Collected data:
========================================
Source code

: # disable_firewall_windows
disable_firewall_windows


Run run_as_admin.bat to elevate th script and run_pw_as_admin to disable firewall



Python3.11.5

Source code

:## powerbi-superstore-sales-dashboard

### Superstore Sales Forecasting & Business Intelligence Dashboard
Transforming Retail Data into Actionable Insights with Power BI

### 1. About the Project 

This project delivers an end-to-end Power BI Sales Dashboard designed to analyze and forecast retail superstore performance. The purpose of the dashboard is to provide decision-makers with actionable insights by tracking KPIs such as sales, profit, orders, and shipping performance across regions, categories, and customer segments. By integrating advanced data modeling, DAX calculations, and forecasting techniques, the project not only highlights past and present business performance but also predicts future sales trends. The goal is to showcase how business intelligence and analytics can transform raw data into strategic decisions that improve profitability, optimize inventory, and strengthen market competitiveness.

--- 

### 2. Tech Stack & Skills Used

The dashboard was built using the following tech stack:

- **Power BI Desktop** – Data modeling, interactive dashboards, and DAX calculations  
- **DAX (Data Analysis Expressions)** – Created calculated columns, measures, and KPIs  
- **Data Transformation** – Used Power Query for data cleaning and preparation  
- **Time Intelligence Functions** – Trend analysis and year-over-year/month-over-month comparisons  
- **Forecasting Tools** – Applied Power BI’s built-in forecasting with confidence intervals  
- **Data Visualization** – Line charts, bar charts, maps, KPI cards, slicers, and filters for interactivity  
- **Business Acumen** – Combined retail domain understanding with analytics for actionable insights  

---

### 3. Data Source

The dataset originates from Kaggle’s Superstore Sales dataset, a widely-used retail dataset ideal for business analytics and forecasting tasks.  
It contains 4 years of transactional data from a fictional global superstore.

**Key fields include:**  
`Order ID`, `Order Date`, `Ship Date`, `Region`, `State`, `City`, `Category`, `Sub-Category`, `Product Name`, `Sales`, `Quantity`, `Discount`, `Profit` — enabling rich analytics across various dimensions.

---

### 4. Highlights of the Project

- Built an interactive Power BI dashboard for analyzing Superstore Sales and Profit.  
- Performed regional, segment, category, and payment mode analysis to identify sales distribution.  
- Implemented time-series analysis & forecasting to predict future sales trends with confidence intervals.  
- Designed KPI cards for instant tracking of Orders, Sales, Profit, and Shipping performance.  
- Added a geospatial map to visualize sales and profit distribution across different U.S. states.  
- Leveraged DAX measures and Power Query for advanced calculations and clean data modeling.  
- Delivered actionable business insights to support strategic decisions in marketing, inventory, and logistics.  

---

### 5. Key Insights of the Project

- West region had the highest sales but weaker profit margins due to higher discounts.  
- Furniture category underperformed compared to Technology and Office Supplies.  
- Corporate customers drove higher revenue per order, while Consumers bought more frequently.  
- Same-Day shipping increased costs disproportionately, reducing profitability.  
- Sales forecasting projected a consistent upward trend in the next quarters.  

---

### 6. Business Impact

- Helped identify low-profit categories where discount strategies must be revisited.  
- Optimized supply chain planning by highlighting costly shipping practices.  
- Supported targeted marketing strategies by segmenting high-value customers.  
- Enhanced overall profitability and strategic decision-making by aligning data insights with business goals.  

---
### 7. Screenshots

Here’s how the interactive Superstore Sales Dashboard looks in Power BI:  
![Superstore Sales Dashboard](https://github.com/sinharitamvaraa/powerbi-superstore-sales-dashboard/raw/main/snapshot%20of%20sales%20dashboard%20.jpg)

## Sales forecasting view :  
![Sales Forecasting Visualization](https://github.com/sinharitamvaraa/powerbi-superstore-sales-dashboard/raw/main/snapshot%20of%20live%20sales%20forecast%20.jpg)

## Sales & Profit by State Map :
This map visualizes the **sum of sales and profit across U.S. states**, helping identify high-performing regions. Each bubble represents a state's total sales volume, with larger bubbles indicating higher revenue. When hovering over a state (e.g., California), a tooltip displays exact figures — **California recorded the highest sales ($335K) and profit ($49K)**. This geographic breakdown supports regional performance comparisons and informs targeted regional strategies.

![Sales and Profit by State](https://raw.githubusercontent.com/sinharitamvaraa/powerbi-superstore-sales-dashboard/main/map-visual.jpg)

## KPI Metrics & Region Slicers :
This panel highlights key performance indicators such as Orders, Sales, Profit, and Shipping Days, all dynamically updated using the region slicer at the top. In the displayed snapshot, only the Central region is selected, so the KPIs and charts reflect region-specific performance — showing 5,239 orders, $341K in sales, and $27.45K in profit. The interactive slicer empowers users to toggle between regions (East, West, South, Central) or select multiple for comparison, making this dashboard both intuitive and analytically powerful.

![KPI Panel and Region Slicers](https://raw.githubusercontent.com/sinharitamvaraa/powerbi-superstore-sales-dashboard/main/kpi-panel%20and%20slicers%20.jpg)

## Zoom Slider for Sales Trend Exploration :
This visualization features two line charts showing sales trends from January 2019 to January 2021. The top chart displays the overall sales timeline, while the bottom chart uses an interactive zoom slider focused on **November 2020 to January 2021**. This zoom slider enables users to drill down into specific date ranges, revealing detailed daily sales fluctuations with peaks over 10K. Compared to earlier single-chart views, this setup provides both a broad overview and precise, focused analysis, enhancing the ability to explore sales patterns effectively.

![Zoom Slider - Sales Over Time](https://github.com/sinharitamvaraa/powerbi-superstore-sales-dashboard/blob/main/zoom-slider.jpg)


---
========================================
Above are some records. Print them all exactly.

§ Solution for this problem
Source code

: # disable_firewall_windows
disable_firewall_windows


Run run_as_admin.bat to elevate th script and run_pw_as_admin to disable firewall



Python3.11.5

Source code

:## powerbi-superstore-sales-dashboard

### Superstore Sales Forecasting & Business Intelligence Dashboard
Transforming Retail Data into Actionable Insights with Power BI

### 1. About the Project 

This project delivers an end-to-end Power BI Sales Dashboard designed to analyze and forecast retail superstore performance. The purpose of the dashboard is to provide decision-makers with actionable insights by tracking KPIs such as sales, profit, orders, and shipping performance across regions, categories, and customer segments. By integrating advanced data modeling, DAX calculations, and forecasting techniques, the project not only highlights past and present business performance but also predicts future sales trends. The goal is to showcase how business intelligence and analytics can transform raw data into strategic decisions that improve profitability, optimize inventory, and strengthen market competitiveness.

--- 

### 2. Tech Stack & Skills Used

The dashboard was built using the following tech stack:

- **Power BI Desktop** – Data modeling, interactive dashboards, and DAX calculations  
- **DAX (Data Analysis Expressions)** – Created calculated columns, measures, and KPIs  
- **Data Transformation** – Used Power Query for data cleaning and preparation  
- **Time Intelligence Functions** – Trend analysis and year-over-year/month-over-month comparisons  
- **Forecasting Tools** – Applied Power BI’s built-in forecasting with confidence intervals  
- **Data Visualization** – Line charts, bar charts, maps, KPI cards, slicers, and filters for interactivity  
- **Business Acumen** – Combined retail domain understanding with analytics for actionable insights  

---

### 3. Data Source

The dataset originates from Kaggle’s Superstore Sales dataset, a widely-used retail dataset ideal for business analytics and forecasting tasks.  
It contains 4 years of transactional data from a fictional global superstore.

**Key fields include:**  
`Order ID`, `Order Date`, `Ship Date`, `Region`, `State`, `City`, `Category`, `Sub-Category`, `Product Name`, `Sales`, `Quantity`, `Discount`, `Profit` — enabling rich analytics across various dimensions.

---

### 4. Highlights of the Project

- Built an interactive Power BI dashboard for analyzing Superstore Sales and Profit.  
- Performed regional, segment, category, and payment mode analysis to identify sales distribution.  
- Implemented time-series analysis & forecasting to predict future sales trends with confidence intervals.  
- Designed KPI cards for instant tracking of Orders, Sales, Profit, and Shipping performance.  
- Added a geospatial map to visualize sales and profit distribution across different U.S. states.  
- Leveraged DAX measures and Power Query for advanced calculations and clean data modeling.  
- Delivered actionable business insights to support strategic decisions in marketing, inventory, and logistics.  

---

### 5. Key Insights of the Project

- West region had the highest sales but weaker profit margins due to higher discounts.  
- Furniture category underperformed compared to Technology and Office Supplies.  
- Corporate customers drove higher revenue per order, while Consumers bought more frequently.  
- Same-Day shipping increased costs disproportionately, reducing profitability.  
- Sales forecasting projected a consistent upward trend in the next quarters.  

---

### 6. Business Impact

- Helped identify low-profit categories where discount strategies must be revisited.  
- Optimized supply chain planning by highlighting costly shipping practices.  
- Supported targeted marketing strategies by segmenting high-value customers.  
- Enhanced overall profitability and strategic decision-making by aligning data insights with business goals.  

---
### 7. Screenshots

Here’s how the interactive Superstore Sales Dashboard looks in Power BI:  
![Superstore Sales Dashboard](https://github.com/sinharitamvaraa/powerbi-superstore-sales-dashboard/raw/main/snapshot%20of%20sales%20dashboard%20.jpg)

## Sales forecasting view :  
![Sales Forecasting Visualization](https://github.com/sinharitamvaraa/powerbi-superstore-sales-dashboard/raw/main/snapshot%20of%20live%20sales%20forecast%20.jpg)

## Sales & Profit by State Map :
This map visualizes the **sum of sales and profit across U.S. states**, helping identify high-performing regions. Each bubble represents a state's total sales volume, with larger bubbles indicating higher revenue. When hovering over a state (e.g., California), a tooltip displays exact figures — **California recorded the highest sales ($335K) and profit ($49K)**. This geographic breakdown supports regional performance comparisons and informs targeted regional strategies.

![Sales and Profit by State](https://raw.githubusercontent.com/sinharitamvaraa/powerbi-superstore-sales-dashboard/main/map-visual.jpg)

## KPI Metrics & Region Slicers :
This panel highlights key performance indicators such as Orders, Sales, Profit, and Shipping Days, all dynamically updated using the region slicer at the top. In the displayed snapshot, only the Central region is selected, so the KPIs and charts reflect region-specific performance — showing 5,239 orders, $341K in sales, and $27.45K in profit. The interactive slicer empowers users to toggle between regions (East, West, South, Central) or select multiple for comparison, making this dashboard both intuitive and analytically powerful.

![KPI Panel and Region Slicers](https://raw.githubusercontent.com/sinharitamvaraa/powerbi-superstore-sales-dashboard/main/kpi-panel%20and%20slicers%20.jpg)

## Zoom Slider for Sales Trend Exploration :
This visualization features two line charts showing sales trends from January 2019 to January 2021. The top chart displays the overall sales timeline, while the bottom chart uses an interactive zoom slider focused on **November 2020 to January 2021**. This zoom slider enables users to drill down into specific date ranges, revealing detailed daily sales fluctuations with peaks over 10K. Compared to earlier single-chart views, this setup provides both a broad overview and precise, focused analysis, enhancing the ability to explore sales patterns effectively.

![Zoom Slider - Sales Over Time](https://github.com/sinharitamvaraa/powerbi-superstore-sales-dashboard/blob/main/zoom-slider.jpg)


---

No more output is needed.